CoD transfers well to code summarization. The pattern: generate a summary of a function, identify what's not explained (edge cases, dependencies, return conditions), rewrite with those details included.
```python def summarize_function_cod(func_code: str) -> str: """Apply chain-of-density to code explanation.""" prompt = f"""Explain what this function does in 2 sentences. Then identify 3 important implementation details (edge cases, dependencies, state changes, or return conditions) not yet covered.
Rewrite the explanation to include those details.
Code: {func_code}"""
`
The entity-dense principle works the same way: specific function names, parameter constraints, exception cases, and side effects are the "entities" of code explanation. A CoD summary tells you not just what the function does but what to watch out for.
Token cost is 3-5x standard summarization. Each pass is a separate API call. Budget accordingly — this is for internal pipelines, not high-volume consumer features.
**The Missing Entities line is load-bearing.** Don't remove it. The iteration structure only works because each pass has to explicitly name what's being omitted. Without that constraint, the model just rewrites the same summary slightly differently.
Quality depends on the model. Claude and GPT-4 class models handle the iteration well. Smaller models tend to plateau early — they run out of "new" entities to add and start rephrasing existing content. Test on your target model before building a pipeline around it.
The last pass isn't always the best.

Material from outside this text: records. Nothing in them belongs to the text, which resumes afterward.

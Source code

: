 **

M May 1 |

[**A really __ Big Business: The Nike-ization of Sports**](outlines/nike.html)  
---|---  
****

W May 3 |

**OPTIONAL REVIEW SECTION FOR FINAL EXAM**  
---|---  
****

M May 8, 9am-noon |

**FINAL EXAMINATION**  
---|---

Sometimes an earlier pass has the right density for the use case. Iterate until Missing Entities is empty, but use judgment about which pass to actually use.
CoD works because it externalizes the tradeoff between concision and coverage. Standard summarization makes this tradeoff implicitly — the model decides, you get what you get. CoD makes the tradeoff explicit and iterative, which means you can see exactly what was omitted and why the final version includes what it does.

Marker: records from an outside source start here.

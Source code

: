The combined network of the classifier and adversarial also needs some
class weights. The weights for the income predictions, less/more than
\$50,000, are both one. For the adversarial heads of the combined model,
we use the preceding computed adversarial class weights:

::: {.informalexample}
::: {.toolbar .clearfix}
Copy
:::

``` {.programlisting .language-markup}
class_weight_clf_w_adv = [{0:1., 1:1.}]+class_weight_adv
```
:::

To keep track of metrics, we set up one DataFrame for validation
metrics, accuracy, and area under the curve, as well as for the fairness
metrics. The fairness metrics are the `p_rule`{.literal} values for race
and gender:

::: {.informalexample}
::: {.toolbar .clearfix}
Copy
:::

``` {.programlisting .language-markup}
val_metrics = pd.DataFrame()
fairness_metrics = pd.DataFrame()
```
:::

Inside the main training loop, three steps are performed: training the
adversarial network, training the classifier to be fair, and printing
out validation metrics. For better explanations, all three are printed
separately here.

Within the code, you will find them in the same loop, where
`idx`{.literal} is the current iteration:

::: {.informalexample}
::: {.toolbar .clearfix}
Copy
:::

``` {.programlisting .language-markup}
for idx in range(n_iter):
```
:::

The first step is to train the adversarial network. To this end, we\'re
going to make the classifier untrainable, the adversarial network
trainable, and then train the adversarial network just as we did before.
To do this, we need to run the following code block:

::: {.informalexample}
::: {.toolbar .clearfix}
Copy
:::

That's useful beyond the specific technique. Any time you're working with a model and the quality is "close but not quite," consider whether the problem is that you're asking for the output without asking the model to account for what it's leaving out.
Chain-of-Density prompting. Paper: "Generating Dense Summaries with Chain-of-Density Prompting" (2023). 3-5 iterative passes per document. Best for research pipelines, evaluation workflows, and internal tools where latency is acceptable.